◆ **WORK REQUEST**: Reproduce the records below exactly; no pictures.

◆ **DATA PROVIDED**:
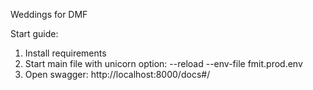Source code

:Weddings for DMF

Start guide:
1. Install requirements
2. Start main file with unicorn option: --reload --env-file fmit.prod.env
3. Open swagger: http://localhost:8000/docs#/
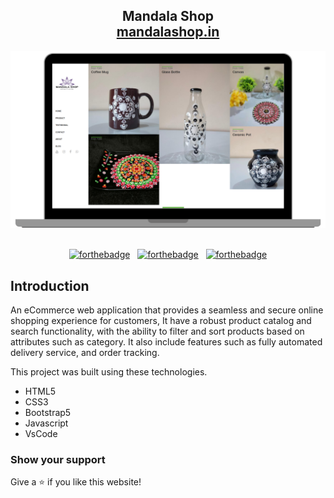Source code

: <h2 align="center">
  Mandala Shop<br/>
  <a href="https://mandalashop.in" target="_blank">mandalashop.in</a>
</h2>
<div align="center">
  <img alt="Demo" src="demo.png" />
</div>

<br/>
<center>

[![forthebadge](https://forthebadge.com/images/badges/built-with-love.svg)](https://forthebadge.com) &nbsp;
[![forthebadge](https://forthebadge.com/images/badges/made-with-javascript.svg)](https://forthebadge.com) &nbsp;
[![forthebadge](https://forthebadge.com/images/badges/makes-people-smile.svg)](https://forthebadge.com)

</center>

## Introduction

An eCommerce web application that provides a seamless and secure online shopping experience for customers, It have a robust product catalog and search functionality, with the ability to filter and sort products based on attributes such as category. It also include features such as fully automated delivery service, and order tracking.

This project was built using these technologies.

- HTML5
- CSS3
- Bootstrap5
- Javascript
- VsCode

### Show your support

Give a ⭐ if you like this website!
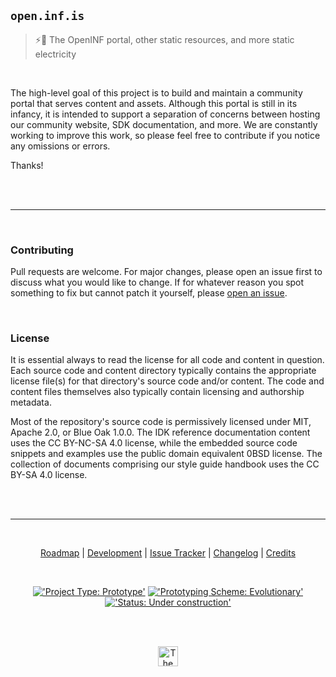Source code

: ## `open.inf.is`

> ⚡🐋 The OpenINF portal, other static resources, and more static electricity

<br />

The high-level goal of this project is to build and maintain a community portal
that serves content and assets. Although this portal is still in its infancy, it
is intended to support a separation of concerns between hosting our community
website, SDK documentation, and more. We are constantly working to improve this
work, so please feel free to contribute if you notice any omissions or errors.

Thanks!

<br /><br />

---

<br />

### Contributing

Pull requests are welcome. For major changes, please open an issue first to
discuss what you would like to change. If for whatever reason you spot something
to fix but cannot patch it yourself, please [open an issue][].

<br />

### License

It is essential always to read the license for all code and content in question.
Each source code and content directory typically contains the appropriate
license file(s) for that directory's source code and/or content. The code and
content files themselves also typically contain licensing and authorship
metadata.

Most of the repository's source code is permissively licensed under MIT, Apache
2.0, or Blue Oak 1.0.0. The IDK reference documentation content uses the CC
BY-NC-SA 4.0 license, while the embedded source code snippets and examples use
the public domain equivalent 0BSD license. The collection of documents
comprising our style guide handbook uses the CC BY-SA 4.0 license.

<br /><br />

---

<br />

<div align="center">

[Roadmap][] | [Development][] | [Issue Tracker][] | [Changelog][] | [Credits][]

<br />

[!['Project Type: Prototype'][project-type-badge--shields]](./##)
[!['Prototyping Scheme: Evolutionary'][prototyping-scheme-badge--shields]](./##)
[!['Status: Under construction'][project-status-badge--shields]](./##)

<br /><br />

<a title="The OpenINF website" href="https://open.inf.is" rel="author">
  <img
    alt="The OpenINF logo"
    height="32px"
    width="32px"
    src="https://open.inf.is/assets/img/svg/logo.svg"
  />
</a>

</div>

<br /><br />

<!-- LINK LABEL DEFINITIONS - START -->

[Roadmap]: https://github.com/OpenINF/open.inf.is/issues 'Roadmap'
[Development]: ./collections/_docs/README.md 'Development'
[Issue Tracker]: https://github.com/OpenINF/open.inf.is/issues 'Issue Tracker'
[Changelog]: https://github.com/OpenINF/open.inf.is/commits/live 'Changelog'
[Credits]: https://github.com/OpenINF/open.inf.is/graphs/contributors 'Credits'
[project-type-badge--shields]:
  https://img.shields.io/badge/type-prototype-blue.svg
[prototyping-scheme-badge--shields]:
  https://img.shields.io/badge/scheme-evolutionary-blue.svg
[project-status-badge--shields]:
  https://img.shields.io/badge/status-under%20construction-yellow.svg
[open an issue]: https://github.com/OpenINF/open.inf.is/issues

<!-- LINK LABEL DEFINITIONS - END -->
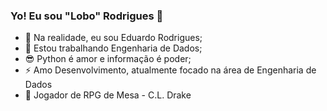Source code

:  ### Yo! Eu sou "Lobo" Rodrigues 🐺

- 🐺 Na realidade, eu sou Eduardo Rodrigues;
- 🔭 Estou trabalhando Engenharia de Dados;
- 😎 Python é amor e informação é poder;
- ⚡ Amo Desenvolvimento, atualmente focado na área de Engenharia de Dados
- 🐺 Jogador de RPG de Mesa - C.L. Drake
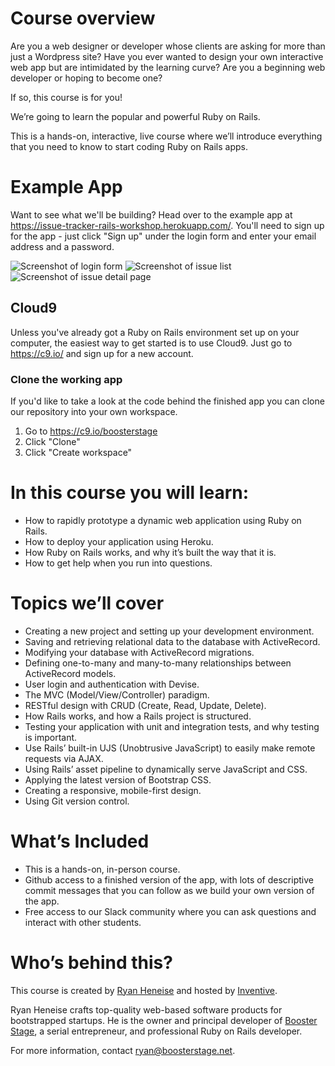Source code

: # Course overview

Are you a web designer or developer whose clients are asking for  more than just a Wordpress site? Have you ever wanted to design your own interactive web app but are intimidated by the learning curve? Are you a beginning web developer or hoping to become one? 

If so, this course is for you! 

We’re going to learn the popular and powerful Ruby on Rails. 

This is a hands-on, interactive, live course where we’ll introduce everything that you need to know to start coding Ruby on Rails apps. 

# Example App

Want to see what we'll be building? Head over to the example app at https://issue-tracker-rails-workshop.herokuapp.com/. You'll need to sign up for the app - just click "Sign up" under the login form and enter your email address and a password. 

![Screenshot of login form](https://i.imgur.com/yRsspXy.png)
![Screenshot of issue list](https://i.imgur.com/UZcpi0J.png)
![Screenshot of issue detail page](https://i.imgur.com/dYWMAVa.png)

## Cloud9

Unless you've already got a Ruby on Rails environment set up on your computer, the easiest way to get started is to use Cloud9. Just go to https://c9.io/ and sign up for a new account. 

### Clone the working app

If you'd like to take a look at the code behind the finished app you can clone our repository into your own workspace. 

1. Go to https://c9.io/boosterstage
2. Click "Clone"
3. Click "Create workspace"


# In this course you will learn: 

- How to rapidly prototype a dynamic web application using Ruby on Rails. 
- How to deploy your application using Heroku.
- How Ruby on Rails works, and why it’s built the way that it is. 
- How to get help when you run into questions. 

# Topics we’ll cover

- Creating a new project and setting up your development environment. 
- Saving and retrieving relational data to the database with ActiveRecord. 
- Modifying your database with ActiveRecord migrations. 
- Defining one-to-many and many-to-many relationships between ActiveRecord models. 
- User login and authentication with Devise. 
- The MVC (Model/View/Controller) paradigm. 
- RESTful design with CRUD (Create, Read, Update, Delete). 
- How Rails works, and how a Rails project is structured. 
- Testing your application with unit and integration tests, and why testing is important. 
- Use Rails’ built-in UJS (Unobtrusive JavaScript) to easily make remote requests via AJAX. 
- Using Rails’ asset pipeline to dynamically serve JavaScript and CSS. 
- Applying the latest version of Bootstrap CSS. 
- Creating a responsive, mobile-first design. 
- Using Git version control. 


# What’s Included

- This is a hands-on, in-person course. 
- Github access to a finished version of the app, with lots of descriptive commit messages that you can follow as we build your own version of the app. 
- Free access to our Slack community where you can ask questions and interact with other students. 


# Who’s behind this? 

This course is created by [Ryan Heneise](https://github.com/crispinheneise) and hosted by [Inventive](https://inventive.io). 

Ryan Heneise crafts top-quality web-based software products for bootstrapped startups. He is the owner and principal developer of [Booster Stage](https://boosterstage.net), a serial entrepreneur, and professional Ruby on Rails developer. 

For more information, contact [ryan@boosterstage.net](mailto:ryan@boosterstage.net).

◆ **RESPONSE BOX**:
Source code

:Weddings for DMF

Start guide:
1. Install requirements
2. Start main file with unicorn option: --reload --env-file fmit.prod.env
3. Open swagger: http://localhost:8000/docs#/
Source code

: <h2 align="center">
  Mandala Shop<br/>
  <a href="https://mandalashop.in" target="_blank">mandalashop.in</a>
</h2>
<div align="center">
  <img alt="Demo" src="demo.png" />
</div>

<br/>
<center>

[![forthebadge](https://forthebadge.com/images/badges/built-with-love.svg)](https://forthebadge.com) &nbsp;
[![forthebadge](https://forthebadge.com/images/badges/made-with-javascript.svg)](https://forthebadge.com) &nbsp;
[![forthebadge](https://forthebadge.com/images/badges/makes-people-smile.svg)](https://forthebadge.com)

</center>

## Introduction

An eCommerce web application that provides a seamless and secure online shopping experience for customers, It have a robust product catalog and search functionality, with the ability to filter and sort products based on attributes such as category. It also include features such as fully automated delivery service, and order tracking.

This project was built using these technologies.

- HTML5
- CSS3
- Bootstrap5
- Javascript
- VsCode

### Show your support

Give a ⭐ if you like this website!
Source code

: ## `open.inf.is`

> ⚡🐋 The OpenINF portal, other static resources, and more static electricity

<br />

The high-level goal of this project is to build and maintain a community portal
that serves content and assets. Although this portal is still in its infancy, it
is intended to support a separation of concerns between hosting our community
website, SDK documentation, and more. We are constantly working to improve this
work, so please feel free to contribute if you notice any omissions or errors.

Thanks!

<br /><br />

---

<br />

### Contributing

Pull requests are welcome. For major changes, please open an issue first to
discuss what you would like to change. If for whatever reason you spot something
to fix but cannot patch it yourself, please [open an issue][].

<br />

### License

It is essential always to read the license for all code and content in question.
Each source code and content directory typically contains the appropriate
license file(s) for that directory's source code and/or content. The code and
content files themselves also typically contain licensing and authorship
metadata.

Most of the repository's source code is permissively licensed under MIT, Apache
2.0, or Blue Oak 1.0.0. The IDK reference documentation content uses the CC
BY-NC-SA 4.0 license, while the embedded source code snippets and examples use
the public domain equivalent 0BSD license. The collection of documents
comprising our style guide handbook uses the CC BY-SA 4.0 license.

<br /><br />

---

<br />

<div align="center">

[Roadmap][] | [Development][] | [Issue Tracker][] | [Changelog][] | [Credits][]

<br />

[!['Project Type: Prototype'][project-type-badge--shields]](./##)
[!['Prototyping Scheme: Evolutionary'][prototyping-scheme-badge--shields]](./##)
[!['Status: Under construction'][project-status-badge--shields]](./##)

<br /><br />

<a title="The OpenINF website" href="https://open.inf.is" rel="author">
  <img
    alt="The OpenINF logo"
    height="32px"
    width="32px"
    src="https://open.inf.is/assets/img/svg/logo.svg"
  />
</a>

</div>

<br /><br />

<!-- LINK LABEL DEFINITIONS - START -->

[Roadmap]: https://github.com/OpenINF/open.inf.is/issues 'Roadmap'
[Development]: ./collections/_docs/README.md 'Development'
[Issue Tracker]: https://github.com/OpenINF/open.inf.is/issues 'Issue Tracker'
[Changelog]: https://github.com/OpenINF/open.inf.is/commits/live 'Changelog'
[Credits]: https://github.com/OpenINF/open.inf.is/graphs/contributors 'Credits'
[project-type-badge--shields]:
  https://img.shields.io/badge/type-prototype-blue.svg
[prototyping-scheme-badge--shields]:
  https://img.shields.io/badge/scheme-evolutionary-blue.svg
[project-status-badge--shields]:
  https://img.shields.io/badge/status-under%20construction-yellow.svg
[open an issue]: https://github.com/OpenINF/open.inf.is/issues

<!-- LINK LABEL DEFINITIONS - END -->
Source code

:  ### Yo! Eu sou "Lobo" Rodrigues 🐺

- 🐺 Na realidade, eu sou Eduardo Rodrigues;
- 🔭 Estou trabalhando Engenharia de Dados;
- 😎 Python é amor e informação é poder;
- ⚡ Amo Desenvolvimento, atualmente focado na área de Engenharia de Dados
- 🐺 Jogador de RPG de Mesa - C.L. Drake
Source code

: # Course overview

Are you a web designer or developer whose clients are asking for  more than just a Wordpress site? Have you ever wanted to design your own interactive web app but are intimidated by the learning curve? Are you a beginning web developer or hoping to become one? 

If so, this course is for you! 

We’re going to learn the popular and powerful Ruby on Rails. 

This is a hands-on, interactive, live course where we’ll introduce everything that you need to know to start coding Ruby on Rails apps. 

# Example App

Want to see what we'll be building? Head over to the example app at https://issue-tracker-rails-workshop.herokuapp.com/. You'll need to sign up for the app - just click "Sign up" under the login form and enter your email address and a password. 

![Screenshot of login form](https://i.imgur.com/yRsspXy.png)
![Screenshot of issue list](https://i.imgur.com/UZcpi0J.png)
![Screenshot of issue detail page](https://i.imgur.com/dYWMAVa.png)

## Cloud9

Unless you've already got a Ruby on Rails environment set up on your computer, the easiest way to get started is to use Cloud9. Just go to https://c9.io/ and sign up for a new account. 

### Clone the working app

If you'd like to take a look at the code behind the finished app you can clone our repository into your own workspace. 

1. Go to https://c9.io/boosterstage
2. Click "Clone"
3. Click "Create workspace"


# In this course you will learn: 

- How to rapidly prototype a dynamic web application using Ruby on Rails. 
- How to deploy your application using Heroku.
- How Ruby on Rails works, and why it’s built the way that it is. 
- How to get help when you run into questions. 

# Topics we’ll cover

- Creating a new project and setting up your development environment. 
- Saving and retrieving relational data to the database with ActiveRecord. 
- Modifying your database with ActiveRecord migrations. 
- Defining one-to-many and many-to-many relationships between ActiveRecord models. 
- User login and authentication with Devise. 
- The MVC (Model/View/Controller) paradigm. 
- RESTful design with CRUD (Create, Read, Update, Delete). 
- How Rails works, and how a Rails project is structured. 
- Testing your application with unit and integration tests, and why testing is important. 
- Use Rails’ built-in UJS (Unobtrusive JavaScript) to easily make remote requests via AJAX. 
- Using Rails’ asset pipeline to dynamically serve JavaScript and CSS. 
- Applying the latest version of Bootstrap CSS. 
- Creating a responsive, mobile-first design. 
- Using Git version control. 


# What’s Included

- This is a hands-on, in-person course. 
- Github access to a finished version of the app, with lots of descriptive commit messages that you can follow as we build your own version of the app. 
- Free access to our Slack community where you can ask questions and interact with other students. 


# Who’s behind this? 

This course is created by [Ryan Heneise](https://github.com/crispinheneise) and hosted by [Inventive](https://inventive.io). 

Ryan Heneise crafts top-quality web-based software products for bootstrapped startups. He is the owner and principal developer of [Booster Stage](https://boosterstage.net), a serial entrepreneur, and professional Ruby on Rails developer. 

For more information, contact [ryan@boosterstage.net](mailto:ryan@boosterstage.net).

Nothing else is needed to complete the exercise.